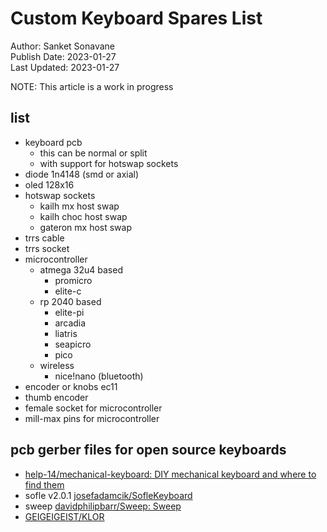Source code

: # Custom Keyboard Spares List
Author: Sanket Sonavane   
Publish Date: 2023-01-27  
Last Updated: 2023-01-27  

NOTE: This article is a work in progress

## list
- keyboard pcb 
    - this can be normal or split
    - with support for hotswap sockets
- diode 1n4148 (smd or axial)
- oled 128x16 
- hotswap sockets
    - kailh mx host swap
    - kailh choc host swap
    - gateron mx host swap
- trrs cable
- trrs socket
- microcontroller
    - atmega 32u4 based
        - promicro
        - elite-c
    - rp 2040 based
        - elite-pi
        - arcadia
        - liatris
        - seapicro
        - pico
    - wireless
        - nice!nano (bluetooth)
- encoder or knobs ec11
- thumb encoder 
- female socket for microcontroller
- mill-max pins for microcontroller

## pcb gerber files for open source keyboards
- [help-14/mechanical-keyboard: DIY mechanical keyboard and where to find them](https://github.com/help-14/mechanical-keyboard)  
- sofle v2.0.1 [josefadamcik/SofleKeyboard](https://github.com/josefadamcik/SofleKeyboard/releases)  
- sweep [davidphilipbarr/Sweep: Sweep](https://github.com/davidphilipbarr/Sweep)  
- [GEIGEIGEIST/KLOR](https://github.com/GEIGEIGEIST/KLOR/tree/main/PCB)  

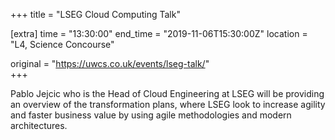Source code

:+++
title = "LSEG Cloud Computing Talk"

[extra]
time = "13:30:00"
end_time = "2019-11-06T15:30:00Z"
location = "L4, Science Concourse"

original = "https://uwcs.co.uk/events/lseg-talk/"    
+++

Pablo Jejcic who is the Head of Cloud Engineering at LSEG will be providing an overview of the transformation plans, where LSEG look to increase agility and faster business value by using agile methodologies and modern architectures.

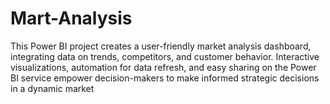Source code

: # Mart-Analysis
 This Power BI project creates a user-friendly market analysis dashboard, integrating data on trends, competitors, and customer behavior. Interactive visualizations, automation for data refresh, and easy sharing on the Power BI service empower decision-makers to make informed strategic decisions in a dynamic market
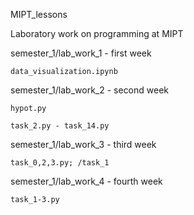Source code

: MIPT_lessons


Laboratory work on programming at MIPT


semester_1/lab_work_1            - first week 
	
	data_visualization.ipynb

	
semester_1/lab_work_2            - second week
	
	hypot.py
	
	task_2.py - task_14.py


semester_1/lab_work_3            - third week
	
	task_0,2,3.py; /task_1 	


semester_1/lab_work_4            - fourth week

	task_1-3.py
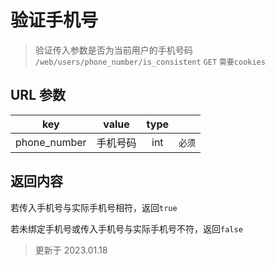 # 验证手机号

> 验证传入参数是否为当前用户的手机号码  
> `/web/users/phone_number/is_consistent` `GET` `需要cookies`

## URL 参数

|     key      |  value   | type |        |
| :----------: | :------: | :--: | :----: |
| phone_number | 手机号码 | int  | `必须` |

## 返回内容

若传入手机号与实际手机号相符，返回`true`

若未绑定手机号或传入手机号与实际手机号不符，返回`false`

> 更新于 2023.01.18
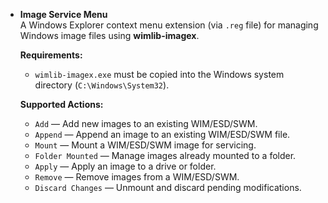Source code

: - **Image Service Menu**  
  A Windows Explorer context menu extension (via `.reg` file) for managing Windows image files using **wimlib-imagex**.  

  **Requirements:**
  - `wimlib-imagex.exe` must be copied into the Windows system directory (`C:\Windows\System32`).  

  **Supported Actions:**
  - `Add` — Add new images to an existing WIM/ESD/SWM.
  - `Append` — Append an image to an existing WIM/ESD/SWM file.
  - `Mount` — Mount a WIM/ESD/SWM image for servicing.
  - `Folder Mounted` — Manage images already mounted to a folder.
  - `Apply` — Apply an image to a drive or folder.
  - `Remove` — Remove images from a WIM/ESD/SWM.
  - `Discard Changes` — Unmount and discard pending modifications.
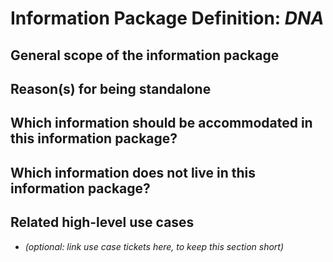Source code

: Information Package Definition: _DNA_
=======================

## General scope of the information package


## Reason(s) for being standalone


## Which information should be accommodated in this information package?



## Which information does __not__ live in this information package?


## Related high-level use cases
* _(optional: link use case tickets here, to keep this section short)_
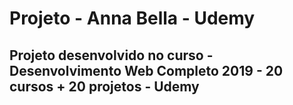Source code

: # Projeto - Anna Bella - Udemy
##  Projeto desenvolvido  no curso - Desenvolvimento Web Completo 2019 - 20 cursos + 20 projetos  - Udemy

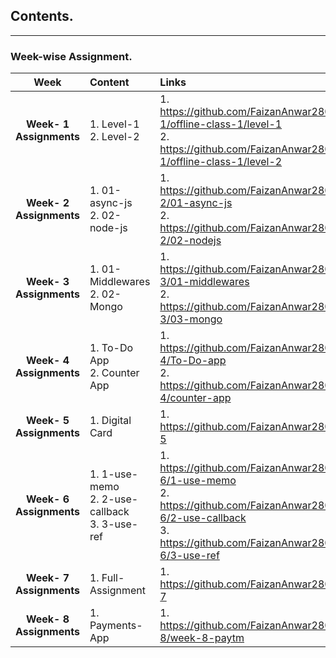 ## Contents.
---
### Week-wise Assignment.

| **Week**      | **Content** | **Links** |
|:---:|:---|:---|
| **Week- 1 Assignments**   | 1. Level-1<br>2. Level-2 | 1. https://github.com/FaizanAnwar2801/100xDev_CoHort_Assignment/tree/main/week-1/offline-class-1/level-1<br>2. https://github.com/FaizanAnwar2801/100xDev_CoHort_Assignment/tree/main/week-1/offline-class-1/level-2 |
| **Week- 2 Assignments**   | 1. 01-async-js<br>2. 02-node-js | 1. https://github.com/FaizanAnwar2801/100xDev_CoHort_Assignment/tree/main/week-2/01-async-js<br>2. https://github.com/FaizanAnwar2801/100xDev_CoHort_Assignment/tree/main/week-2/02-nodejs |
| **Week- 3 Assignments**   | 1. 01-Middlewares<br>2. 02-Mongo | 1. https://github.com/FaizanAnwar2801/100xDev_CoHort_Assignment/tree/main/week-3/01-middlewares<br>2. https://github.com/FaizanAnwar2801/100xDev_CoHort_Assignment/tree/main/week-3/03-mongo |
| **Week- 4 Assignments**   | 1. To-Do App<br>2. Counter App | 1. https://github.com/FaizanAnwar2801/100xDev_CoHort_Assignment/tree/main/week-4/To-Do-app<br>2. https://github.com/FaizanAnwar2801/100xDev_CoHort_Assignment/tree/main/week-4/counter-app |
| **Week- 5 Assignments**   | 1. Digital Card | 1. https://github.com/FaizanAnwar2801/100xDev_CoHort_Assignment/tree/main/week-5 |
| **Week- 6 Assignments**   | 1. 1-use-memo<br>2. 2-use-callback<br>3. 3-use-ref | 1. https://github.com/FaizanAnwar2801/100xDev_CoHort_Assignment/tree/main/week-6/1-use-memo<br>2. https://github.com/FaizanAnwar2801/100xDev_CoHort_Assignment/tree/main/week-6/2-use-callback<br>3. https://github.com/FaizanAnwar2801/100xDev_CoHort_Assignment/tree/main/week-6/3-use-ref |
| **Week- 7 Assignments**   | 1. Full-Assignment | 1. https://github.com/FaizanAnwar2801/100xDev_CoHort_Assignment/tree/main/week-7 |
| **Week- 8 Assignments**   | 1. Payments-App | 1. https://github.com/FaizanAnwar2801/100xDev_CoHort_Assignment/tree/main/week-8/week-8-paytm |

# # # #

• [TASK DETAILS] Where the data above reaches the line holding "- oled 128x16", begin printing, and stop after the line holding "- female socket for microcontroller". Each line must be reproduced exactly, with nothing else added.

• [ANSWER SECTION]
- oled 128x16 
- hotswap sockets
    - kailh mx host swap
    - kailh choc host swap
    - gateron mx host swap
- trrs cable
- trrs socket
- microcontroller
    - atmega 32u4 based
        - promicro
        - elite-c
    - rp 2040 based
        - elite-pi
        - arcadia
        - liatris
        - seapicro
        - pico
    - wireless
        - nice!nano (bluetooth)
- encoder or knobs ec11
- thumb encoder 
- female socket for microcontroller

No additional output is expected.